Segment Start: Recorded information
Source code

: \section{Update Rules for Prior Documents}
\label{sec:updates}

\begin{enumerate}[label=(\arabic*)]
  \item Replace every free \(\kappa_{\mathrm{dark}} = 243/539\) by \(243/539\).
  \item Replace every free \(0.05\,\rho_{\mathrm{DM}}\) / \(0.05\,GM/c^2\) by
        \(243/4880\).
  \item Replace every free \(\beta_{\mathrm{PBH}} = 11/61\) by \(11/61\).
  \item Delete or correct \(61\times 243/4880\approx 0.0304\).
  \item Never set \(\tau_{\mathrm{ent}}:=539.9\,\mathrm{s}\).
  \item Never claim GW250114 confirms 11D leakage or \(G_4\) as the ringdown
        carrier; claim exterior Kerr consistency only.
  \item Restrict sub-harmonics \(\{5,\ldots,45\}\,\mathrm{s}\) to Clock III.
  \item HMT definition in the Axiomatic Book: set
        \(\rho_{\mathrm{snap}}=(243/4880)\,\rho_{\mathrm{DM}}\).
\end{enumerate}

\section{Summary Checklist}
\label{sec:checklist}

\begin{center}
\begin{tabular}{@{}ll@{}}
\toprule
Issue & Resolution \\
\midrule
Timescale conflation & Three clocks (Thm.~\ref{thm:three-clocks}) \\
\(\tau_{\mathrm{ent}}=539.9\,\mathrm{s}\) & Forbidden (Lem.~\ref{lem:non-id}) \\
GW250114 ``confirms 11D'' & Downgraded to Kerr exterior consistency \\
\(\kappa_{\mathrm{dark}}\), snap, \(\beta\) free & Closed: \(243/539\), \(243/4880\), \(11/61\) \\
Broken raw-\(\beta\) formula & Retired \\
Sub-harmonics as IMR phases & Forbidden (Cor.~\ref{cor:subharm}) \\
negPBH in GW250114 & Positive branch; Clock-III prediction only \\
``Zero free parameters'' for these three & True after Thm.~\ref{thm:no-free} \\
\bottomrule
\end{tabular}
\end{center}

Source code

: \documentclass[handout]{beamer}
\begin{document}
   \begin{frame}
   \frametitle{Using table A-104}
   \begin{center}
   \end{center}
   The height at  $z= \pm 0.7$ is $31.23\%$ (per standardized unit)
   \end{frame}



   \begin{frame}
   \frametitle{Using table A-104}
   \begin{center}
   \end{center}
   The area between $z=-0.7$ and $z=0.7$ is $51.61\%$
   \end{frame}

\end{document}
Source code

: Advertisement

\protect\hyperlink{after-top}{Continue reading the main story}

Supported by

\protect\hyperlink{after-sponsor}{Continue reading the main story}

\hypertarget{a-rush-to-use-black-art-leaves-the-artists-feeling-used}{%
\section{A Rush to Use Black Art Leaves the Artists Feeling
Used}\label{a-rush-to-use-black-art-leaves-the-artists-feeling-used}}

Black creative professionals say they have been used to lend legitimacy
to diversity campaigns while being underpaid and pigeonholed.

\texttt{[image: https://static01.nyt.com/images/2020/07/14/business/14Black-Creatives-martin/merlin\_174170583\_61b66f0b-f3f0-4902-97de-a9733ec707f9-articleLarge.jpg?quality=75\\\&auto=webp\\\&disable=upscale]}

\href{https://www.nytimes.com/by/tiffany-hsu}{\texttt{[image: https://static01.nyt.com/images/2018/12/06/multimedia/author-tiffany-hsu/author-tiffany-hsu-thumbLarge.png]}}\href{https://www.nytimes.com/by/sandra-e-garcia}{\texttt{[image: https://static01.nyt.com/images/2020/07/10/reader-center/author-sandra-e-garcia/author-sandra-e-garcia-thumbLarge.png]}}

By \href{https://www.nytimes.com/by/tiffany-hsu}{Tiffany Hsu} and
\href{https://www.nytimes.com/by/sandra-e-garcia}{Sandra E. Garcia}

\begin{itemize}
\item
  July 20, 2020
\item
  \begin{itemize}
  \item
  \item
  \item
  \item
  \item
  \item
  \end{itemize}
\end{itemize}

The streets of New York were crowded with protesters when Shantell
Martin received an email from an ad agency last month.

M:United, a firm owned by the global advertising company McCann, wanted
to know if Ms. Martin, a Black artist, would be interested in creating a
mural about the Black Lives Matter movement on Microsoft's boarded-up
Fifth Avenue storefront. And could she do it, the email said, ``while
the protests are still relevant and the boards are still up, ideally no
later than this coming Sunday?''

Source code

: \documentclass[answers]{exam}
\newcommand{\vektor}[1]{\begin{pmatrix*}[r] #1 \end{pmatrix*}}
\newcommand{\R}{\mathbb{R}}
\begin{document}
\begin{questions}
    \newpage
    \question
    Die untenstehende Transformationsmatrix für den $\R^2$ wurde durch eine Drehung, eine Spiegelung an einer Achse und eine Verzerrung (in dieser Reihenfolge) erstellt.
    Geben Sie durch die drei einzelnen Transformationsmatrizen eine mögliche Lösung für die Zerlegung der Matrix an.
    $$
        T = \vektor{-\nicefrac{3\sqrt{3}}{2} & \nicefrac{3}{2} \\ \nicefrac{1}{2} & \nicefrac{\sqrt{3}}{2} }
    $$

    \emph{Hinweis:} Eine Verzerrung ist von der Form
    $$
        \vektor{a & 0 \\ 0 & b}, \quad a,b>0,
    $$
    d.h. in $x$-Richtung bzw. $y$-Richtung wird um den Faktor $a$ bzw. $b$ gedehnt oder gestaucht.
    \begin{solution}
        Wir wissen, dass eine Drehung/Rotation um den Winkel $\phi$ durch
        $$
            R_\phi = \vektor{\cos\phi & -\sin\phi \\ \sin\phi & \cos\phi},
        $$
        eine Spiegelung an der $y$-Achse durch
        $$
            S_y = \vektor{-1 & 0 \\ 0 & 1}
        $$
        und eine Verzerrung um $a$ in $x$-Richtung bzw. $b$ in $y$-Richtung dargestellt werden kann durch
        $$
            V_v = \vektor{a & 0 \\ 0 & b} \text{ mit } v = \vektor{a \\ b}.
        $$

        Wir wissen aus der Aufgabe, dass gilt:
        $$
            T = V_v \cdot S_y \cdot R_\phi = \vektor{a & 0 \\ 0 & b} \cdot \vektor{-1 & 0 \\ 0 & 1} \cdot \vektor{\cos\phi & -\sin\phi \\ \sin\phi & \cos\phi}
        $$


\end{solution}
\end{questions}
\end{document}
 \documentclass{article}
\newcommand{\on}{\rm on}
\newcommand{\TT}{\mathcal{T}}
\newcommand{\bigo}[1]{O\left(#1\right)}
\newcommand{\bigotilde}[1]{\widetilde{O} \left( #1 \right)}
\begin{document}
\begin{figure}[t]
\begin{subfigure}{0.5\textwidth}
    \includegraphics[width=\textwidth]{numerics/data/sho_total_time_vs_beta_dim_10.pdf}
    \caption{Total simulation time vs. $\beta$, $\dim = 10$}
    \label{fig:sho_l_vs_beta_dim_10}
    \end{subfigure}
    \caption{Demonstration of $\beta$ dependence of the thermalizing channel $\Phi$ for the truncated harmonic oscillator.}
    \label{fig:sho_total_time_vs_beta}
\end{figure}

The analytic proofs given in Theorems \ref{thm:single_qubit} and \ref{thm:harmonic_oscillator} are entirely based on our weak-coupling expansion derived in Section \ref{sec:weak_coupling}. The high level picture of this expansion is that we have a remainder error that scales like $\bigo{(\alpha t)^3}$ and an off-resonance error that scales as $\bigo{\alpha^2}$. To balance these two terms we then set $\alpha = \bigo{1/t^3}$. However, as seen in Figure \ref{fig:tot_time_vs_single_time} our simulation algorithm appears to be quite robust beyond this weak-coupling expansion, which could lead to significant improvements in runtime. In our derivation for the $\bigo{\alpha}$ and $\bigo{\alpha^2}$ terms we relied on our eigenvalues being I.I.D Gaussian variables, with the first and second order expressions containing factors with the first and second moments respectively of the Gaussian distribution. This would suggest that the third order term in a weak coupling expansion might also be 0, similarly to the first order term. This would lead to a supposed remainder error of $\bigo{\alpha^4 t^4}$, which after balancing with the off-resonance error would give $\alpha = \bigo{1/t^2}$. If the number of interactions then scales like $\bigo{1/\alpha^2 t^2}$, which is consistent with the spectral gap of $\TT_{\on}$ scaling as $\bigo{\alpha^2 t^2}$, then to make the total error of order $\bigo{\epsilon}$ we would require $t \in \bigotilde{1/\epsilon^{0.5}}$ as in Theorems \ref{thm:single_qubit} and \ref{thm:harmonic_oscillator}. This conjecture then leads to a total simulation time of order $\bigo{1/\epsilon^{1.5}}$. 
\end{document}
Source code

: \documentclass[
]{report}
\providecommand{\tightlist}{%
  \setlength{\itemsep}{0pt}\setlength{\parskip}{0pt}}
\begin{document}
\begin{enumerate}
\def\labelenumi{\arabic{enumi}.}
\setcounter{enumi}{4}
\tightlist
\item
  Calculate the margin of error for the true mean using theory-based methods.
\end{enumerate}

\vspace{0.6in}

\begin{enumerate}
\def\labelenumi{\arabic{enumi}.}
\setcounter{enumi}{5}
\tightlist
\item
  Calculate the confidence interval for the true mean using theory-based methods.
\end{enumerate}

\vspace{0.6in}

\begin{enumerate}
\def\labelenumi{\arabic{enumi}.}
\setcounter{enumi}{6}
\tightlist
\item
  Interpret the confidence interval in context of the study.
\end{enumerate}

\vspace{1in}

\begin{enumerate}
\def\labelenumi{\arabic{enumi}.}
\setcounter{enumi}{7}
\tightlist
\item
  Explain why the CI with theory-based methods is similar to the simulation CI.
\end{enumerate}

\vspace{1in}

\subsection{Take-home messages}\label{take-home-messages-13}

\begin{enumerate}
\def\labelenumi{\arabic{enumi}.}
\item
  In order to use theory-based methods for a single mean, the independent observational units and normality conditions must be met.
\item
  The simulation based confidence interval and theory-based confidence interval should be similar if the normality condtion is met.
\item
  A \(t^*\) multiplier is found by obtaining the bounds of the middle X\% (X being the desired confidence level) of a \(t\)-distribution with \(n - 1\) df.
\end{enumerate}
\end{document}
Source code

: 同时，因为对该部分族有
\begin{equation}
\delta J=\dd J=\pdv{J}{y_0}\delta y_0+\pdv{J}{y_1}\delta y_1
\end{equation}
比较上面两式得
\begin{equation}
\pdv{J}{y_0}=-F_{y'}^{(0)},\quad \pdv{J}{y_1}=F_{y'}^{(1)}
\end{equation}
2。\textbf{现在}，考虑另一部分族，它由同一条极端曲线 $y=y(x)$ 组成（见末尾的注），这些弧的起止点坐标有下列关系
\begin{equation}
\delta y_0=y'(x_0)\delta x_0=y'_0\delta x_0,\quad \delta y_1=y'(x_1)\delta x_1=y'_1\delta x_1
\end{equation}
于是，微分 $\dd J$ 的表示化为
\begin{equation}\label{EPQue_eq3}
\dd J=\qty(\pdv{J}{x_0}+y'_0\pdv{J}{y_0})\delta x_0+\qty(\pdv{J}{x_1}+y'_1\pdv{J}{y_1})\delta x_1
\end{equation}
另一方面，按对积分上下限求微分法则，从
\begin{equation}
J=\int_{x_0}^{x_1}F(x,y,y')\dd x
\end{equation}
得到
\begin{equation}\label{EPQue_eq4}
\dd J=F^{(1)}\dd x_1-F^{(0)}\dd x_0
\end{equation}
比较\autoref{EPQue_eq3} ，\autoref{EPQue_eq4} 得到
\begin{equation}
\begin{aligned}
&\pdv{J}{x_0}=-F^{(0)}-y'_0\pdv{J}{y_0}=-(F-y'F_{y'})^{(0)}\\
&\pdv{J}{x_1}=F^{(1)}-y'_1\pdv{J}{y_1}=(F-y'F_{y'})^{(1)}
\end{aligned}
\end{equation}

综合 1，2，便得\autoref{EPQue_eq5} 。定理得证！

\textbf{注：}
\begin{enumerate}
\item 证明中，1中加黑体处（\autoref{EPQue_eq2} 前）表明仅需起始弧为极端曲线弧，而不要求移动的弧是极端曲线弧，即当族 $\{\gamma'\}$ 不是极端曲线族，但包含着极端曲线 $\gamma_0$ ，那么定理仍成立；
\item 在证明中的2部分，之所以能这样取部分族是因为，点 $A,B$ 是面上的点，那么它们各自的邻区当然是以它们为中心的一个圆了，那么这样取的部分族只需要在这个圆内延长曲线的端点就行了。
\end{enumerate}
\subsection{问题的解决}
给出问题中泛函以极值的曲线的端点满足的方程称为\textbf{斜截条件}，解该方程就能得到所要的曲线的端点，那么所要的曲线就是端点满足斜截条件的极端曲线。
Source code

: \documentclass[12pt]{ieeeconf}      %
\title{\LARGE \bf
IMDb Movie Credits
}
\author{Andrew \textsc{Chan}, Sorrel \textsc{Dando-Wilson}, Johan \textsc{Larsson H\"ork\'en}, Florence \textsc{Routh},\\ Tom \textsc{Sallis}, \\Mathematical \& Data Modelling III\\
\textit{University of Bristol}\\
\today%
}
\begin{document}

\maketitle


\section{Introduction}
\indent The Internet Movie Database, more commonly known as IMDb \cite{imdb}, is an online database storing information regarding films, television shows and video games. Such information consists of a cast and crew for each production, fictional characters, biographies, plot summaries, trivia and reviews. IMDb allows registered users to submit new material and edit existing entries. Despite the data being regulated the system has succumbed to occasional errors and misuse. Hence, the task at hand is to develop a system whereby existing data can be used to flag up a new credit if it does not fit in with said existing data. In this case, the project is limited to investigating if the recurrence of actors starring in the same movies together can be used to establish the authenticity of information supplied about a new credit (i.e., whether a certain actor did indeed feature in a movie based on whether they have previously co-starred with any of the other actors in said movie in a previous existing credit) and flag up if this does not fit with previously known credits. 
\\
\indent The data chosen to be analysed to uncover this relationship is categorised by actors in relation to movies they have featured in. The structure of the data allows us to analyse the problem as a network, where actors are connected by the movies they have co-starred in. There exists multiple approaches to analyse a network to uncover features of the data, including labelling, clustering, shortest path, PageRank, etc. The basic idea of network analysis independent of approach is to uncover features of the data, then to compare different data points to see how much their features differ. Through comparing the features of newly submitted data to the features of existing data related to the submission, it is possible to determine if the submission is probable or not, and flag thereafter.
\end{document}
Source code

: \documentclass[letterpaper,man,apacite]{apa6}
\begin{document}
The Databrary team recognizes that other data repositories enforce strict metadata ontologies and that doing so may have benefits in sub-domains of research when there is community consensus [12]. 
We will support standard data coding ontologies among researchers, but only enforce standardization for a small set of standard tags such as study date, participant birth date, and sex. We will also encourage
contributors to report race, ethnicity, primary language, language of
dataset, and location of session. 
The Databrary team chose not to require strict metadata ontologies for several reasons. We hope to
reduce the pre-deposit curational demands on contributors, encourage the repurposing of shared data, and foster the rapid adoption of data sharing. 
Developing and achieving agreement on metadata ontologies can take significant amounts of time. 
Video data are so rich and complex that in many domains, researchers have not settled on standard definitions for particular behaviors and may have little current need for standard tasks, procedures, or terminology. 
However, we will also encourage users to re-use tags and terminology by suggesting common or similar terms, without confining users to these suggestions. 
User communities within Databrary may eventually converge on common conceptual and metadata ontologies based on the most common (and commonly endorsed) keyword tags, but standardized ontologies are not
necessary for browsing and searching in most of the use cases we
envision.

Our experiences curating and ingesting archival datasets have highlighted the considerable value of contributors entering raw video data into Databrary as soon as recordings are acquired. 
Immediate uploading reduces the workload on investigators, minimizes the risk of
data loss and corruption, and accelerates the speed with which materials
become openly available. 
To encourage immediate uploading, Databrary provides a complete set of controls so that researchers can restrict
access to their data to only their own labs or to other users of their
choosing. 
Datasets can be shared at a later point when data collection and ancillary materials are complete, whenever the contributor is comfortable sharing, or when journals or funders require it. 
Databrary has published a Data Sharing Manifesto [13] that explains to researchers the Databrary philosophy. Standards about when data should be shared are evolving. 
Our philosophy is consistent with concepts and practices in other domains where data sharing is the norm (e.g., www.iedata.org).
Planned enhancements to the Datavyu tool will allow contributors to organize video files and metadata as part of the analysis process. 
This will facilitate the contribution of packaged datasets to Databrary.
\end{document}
Segment End: Recorded information
Work task: For every line above that holds the word "Kerr", report the whole line.

Written response:
        carrier; claim exterior Kerr consistency only.
GW250114 ``confirms 11D'' & Downgraded to Kerr exterior consistency \\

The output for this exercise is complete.